Blic: Three reasons Serbia is being pressured by the United States of America
The Blic newspaper listed three reasons for the growing US pressure on our countrySource: Tanjug
The situation got especially complicated after the statements of Matthew Palmer, State Department Special Envoy for the Western Balkans.
Concerns over the deployment and acquisition of Russian weapons, the EU's poor moves, especially over its refusal to set a start date for talks with Albania and North Macedonia, and a clash between the State Department, represented by Matthew Palmer and the White House, represented by Richard Grenell, are three reasons for which the United States is exerting stronger pressure on Serbia, writes "Blic" in its Monday edition.
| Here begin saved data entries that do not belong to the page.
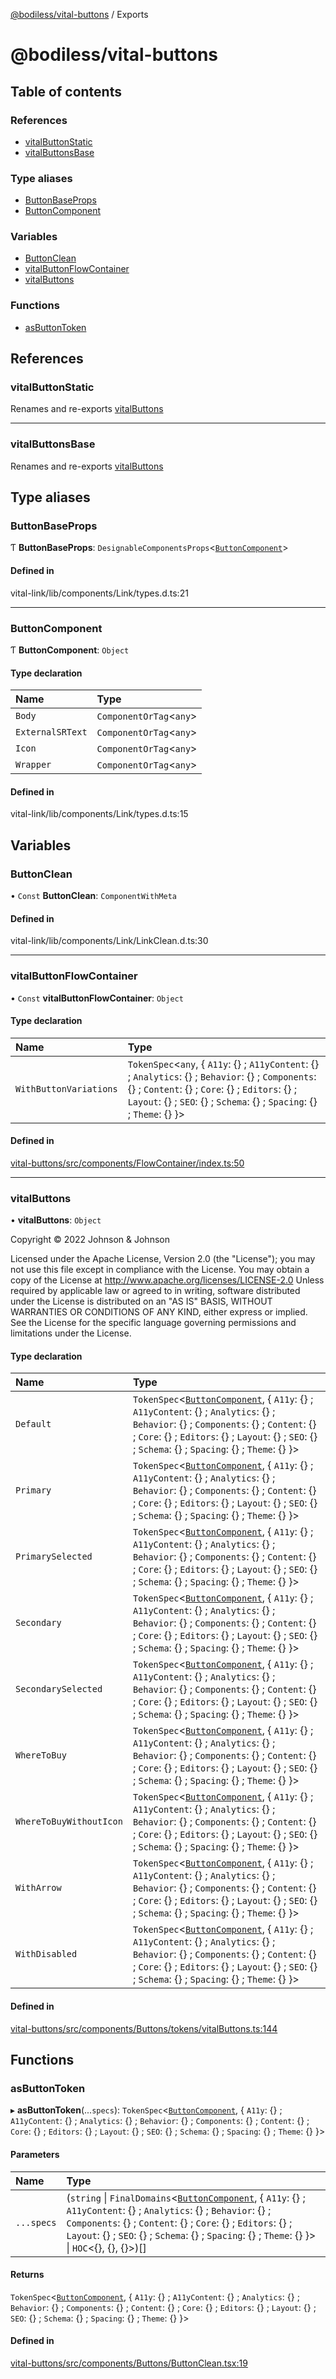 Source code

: [@bodiless/vital-buttons](README.md) / Exports

# @bodiless/vital-buttons

## Table of contents

### References

- [vitalButtonStatic](modules.md#vitalbuttonstatic)
- [vitalButtonsBase](modules.md#vitalbuttonsbase)

### Type aliases

- [ButtonBaseProps](modules.md#buttonbaseprops)
- [ButtonComponent](modules.md#buttoncomponent)

### Variables

- [ButtonClean](modules.md#buttonclean)
- [vitalButtonFlowContainer](modules.md#vitalbuttonflowcontainer)
- [vitalButtons](modules.md#vitalbuttons)

### Functions

- [asButtonToken](modules.md#asbuttontoken)

## References

### vitalButtonStatic

Renames and re-exports [vitalButtons](modules.md#vitalbuttons)

___

### vitalButtonsBase

Renames and re-exports [vitalButtons](modules.md#vitalbuttons)

## Type aliases

### ButtonBaseProps

Ƭ **ButtonBaseProps**: `DesignableComponentsProps`<[`ButtonComponent`](modules.md#buttoncomponent)\>

#### Defined in

vital-link/lib/components/Link/types.d.ts:21

___

### ButtonComponent

Ƭ **ButtonComponent**: `Object`

#### Type declaration

| Name | Type |
| :------ | :------ |
| `Body` | `ComponentOrTag`<`any`\> |
| `ExternalSRText` | `ComponentOrTag`<`any`\> |
| `Icon` | `ComponentOrTag`<`any`\> |
| `Wrapper` | `ComponentOrTag`<`any`\> |

#### Defined in

vital-link/lib/components/Link/types.d.ts:15

## Variables

### ButtonClean

• `Const` **ButtonClean**: `ComponentWithMeta`

#### Defined in

vital-link/lib/components/Link/LinkClean.d.ts:30

___

### vitalButtonFlowContainer

• `Const` **vitalButtonFlowContainer**: `Object`

#### Type declaration

| Name | Type |
| :------ | :------ |
| `WithButtonVariations` | `TokenSpec`<`any`, { `A11y`: {} ; `A11yContent`: {} ; `Analytics`: {} ; `Behavior`: {} ; `Components`: {} ; `Content`: {} ; `Core`: {} ; `Editors`: {} ; `Layout`: {} ; `SEO`: {} ; `Schema`: {} ; `Spacing`: {} ; `Theme`: {}  }\> |

#### Defined in

[vital-buttons/src/components/FlowContainer/index.ts:50](https://github.com/johnsonandjohnson/Bodiless-JS/blob/b71fbad2/packages/vital-buttons/src/components/FlowContainer/index.ts#L50)

___

### vitalButtons

• **vitalButtons**: `Object`

Copyright © 2022 Johnson & Johnson

Licensed under the Apache License, Version 2.0 (the "License");
you may not use this file except in compliance with the License.
You may obtain a copy of the License at
http://www.apache.org/licenses/LICENSE-2.0
Unless required by applicable law or agreed to in writing, software
distributed under the License is distributed on an "AS IS" BASIS,
WITHOUT WARRANTIES OR CONDITIONS OF ANY KIND, either express or implied.
See the License for the specific language governing permissions and
limitations under the License.

#### Type declaration

| Name | Type |
| :------ | :------ |
| `Default` | `TokenSpec`<[`ButtonComponent`](modules.md#buttoncomponent), { `A11y`: {} ; `A11yContent`: {} ; `Analytics`: {} ; `Behavior`: {} ; `Components`: {} ; `Content`: {} ; `Core`: {} ; `Editors`: {} ; `Layout`: {} ; `SEO`: {} ; `Schema`: {} ; `Spacing`: {} ; `Theme`: {}  }\> |
| `Primary` | `TokenSpec`<[`ButtonComponent`](modules.md#buttoncomponent), { `A11y`: {} ; `A11yContent`: {} ; `Analytics`: {} ; `Behavior`: {} ; `Components`: {} ; `Content`: {} ; `Core`: {} ; `Editors`: {} ; `Layout`: {} ; `SEO`: {} ; `Schema`: {} ; `Spacing`: {} ; `Theme`: {}  }\> |
| `PrimarySelected` | `TokenSpec`<[`ButtonComponent`](modules.md#buttoncomponent), { `A11y`: {} ; `A11yContent`: {} ; `Analytics`: {} ; `Behavior`: {} ; `Components`: {} ; `Content`: {} ; `Core`: {} ; `Editors`: {} ; `Layout`: {} ; `SEO`: {} ; `Schema`: {} ; `Spacing`: {} ; `Theme`: {}  }\> |
| `Secondary` | `TokenSpec`<[`ButtonComponent`](modules.md#buttoncomponent), { `A11y`: {} ; `A11yContent`: {} ; `Analytics`: {} ; `Behavior`: {} ; `Components`: {} ; `Content`: {} ; `Core`: {} ; `Editors`: {} ; `Layout`: {} ; `SEO`: {} ; `Schema`: {} ; `Spacing`: {} ; `Theme`: {}  }\> |
| `SecondarySelected` | `TokenSpec`<[`ButtonComponent`](modules.md#buttoncomponent), { `A11y`: {} ; `A11yContent`: {} ; `Analytics`: {} ; `Behavior`: {} ; `Components`: {} ; `Content`: {} ; `Core`: {} ; `Editors`: {} ; `Layout`: {} ; `SEO`: {} ; `Schema`: {} ; `Spacing`: {} ; `Theme`: {}  }\> |
| `WhereToBuy` | `TokenSpec`<[`ButtonComponent`](modules.md#buttoncomponent), { `A11y`: {} ; `A11yContent`: {} ; `Analytics`: {} ; `Behavior`: {} ; `Components`: {} ; `Content`: {} ; `Core`: {} ; `Editors`: {} ; `Layout`: {} ; `SEO`: {} ; `Schema`: {} ; `Spacing`: {} ; `Theme`: {}  }\> |
| `WhereToBuyWithoutIcon` | `TokenSpec`<[`ButtonComponent`](modules.md#buttoncomponent), { `A11y`: {} ; `A11yContent`: {} ; `Analytics`: {} ; `Behavior`: {} ; `Components`: {} ; `Content`: {} ; `Core`: {} ; `Editors`: {} ; `Layout`: {} ; `SEO`: {} ; `Schema`: {} ; `Spacing`: {} ; `Theme`: {}  }\> |
| `WithArrow` | `TokenSpec`<[`ButtonComponent`](modules.md#buttoncomponent), { `A11y`: {} ; `A11yContent`: {} ; `Analytics`: {} ; `Behavior`: {} ; `Components`: {} ; `Content`: {} ; `Core`: {} ; `Editors`: {} ; `Layout`: {} ; `SEO`: {} ; `Schema`: {} ; `Spacing`: {} ; `Theme`: {}  }\> |
| `WithDisabled` | `TokenSpec`<[`ButtonComponent`](modules.md#buttoncomponent), { `A11y`: {} ; `A11yContent`: {} ; `Analytics`: {} ; `Behavior`: {} ; `Components`: {} ; `Content`: {} ; `Core`: {} ; `Editors`: {} ; `Layout`: {} ; `SEO`: {} ; `Schema`: {} ; `Spacing`: {} ; `Theme`: {}  }\> |

#### Defined in

[vital-buttons/src/components/Buttons/tokens/vitalButtons.ts:144](https://github.com/johnsonandjohnson/Bodiless-JS/blob/b71fbad2/packages/vital-buttons/src/components/Buttons/tokens/vitalButtons.ts#L144)

## Functions

### asButtonToken

▸ **asButtonToken**(...`specs`): `TokenSpec`<[`ButtonComponent`](modules.md#buttoncomponent), { `A11y`: {} ; `A11yContent`: {} ; `Analytics`: {} ; `Behavior`: {} ; `Components`: {} ; `Content`: {} ; `Core`: {} ; `Editors`: {} ; `Layout`: {} ; `SEO`: {} ; `Schema`: {} ; `Spacing`: {} ; `Theme`: {}  }\>

#### Parameters

| Name | Type |
| :------ | :------ |
| `...specs` | (`string` \| `FinalDomains`<[`ButtonComponent`](modules.md#buttoncomponent), { `A11y`: {} ; `A11yContent`: {} ; `Analytics`: {} ; `Behavior`: {} ; `Components`: {} ; `Content`: {} ; `Core`: {} ; `Editors`: {} ; `Layout`: {} ; `SEO`: {} ; `Schema`: {} ; `Spacing`: {} ; `Theme`: {}  }\> \| `HOC`<{}, {}, {}\>)[] |

#### Returns

`TokenSpec`<[`ButtonComponent`](modules.md#buttoncomponent), { `A11y`: {} ; `A11yContent`: {} ; `Analytics`: {} ; `Behavior`: {} ; `Components`: {} ; `Content`: {} ; `Core`: {} ; `Editors`: {} ; `Layout`: {} ; `SEO`: {} ; `Schema`: {} ; `Spacing`: {} ; `Theme`: {}  }\>

#### Defined in

[vital-buttons/src/components/Buttons/ButtonClean.tsx:19](https://github.com/johnsonandjohnson/Bodiless-JS/blob/b71fbad2/packages/vital-buttons/src/components/Buttons/ButtonClean.tsx#L19)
Palmer's biggest problem is Grenell. Now it's a practical contest between the two, or rather between the administration - the State Department he represents, and the White House, that is, Grenell, who is Trump's man who will do more on the Kosovo issue, a diplomatic source from Washington informs "Blic".
He warns, according to the newspaper, that the pressures on Serbia are yet to be expected.
We can see the change of course and the increased pressure in recent weeks, which coincided with Grenell's appointment and then his first official visit to the region.
"Blic" reports that a Berlin source learns that Ambassador Grenell plans to invite President Aleksandar Vucic to listen carefully to the US Secretary of State Mike Pompeo's address in Berlin this week on a forum dedicated to peace and stability.
The newspaper notes that Americans find it concerning when they read that Serbia plans to acquire the mighty S-300 or S-400 from Russia, and recalls that Palmer, among other things, noted that "the US is concerned about the presence of Russian military equipment in Serbia".
His unusually harsh statements, or rather threats, surprised a part of the Serbian public, but only those who have little knowledge of internal relations within the US administration, that is, the problems with in the relations between the State Department - White House, the paper concludes.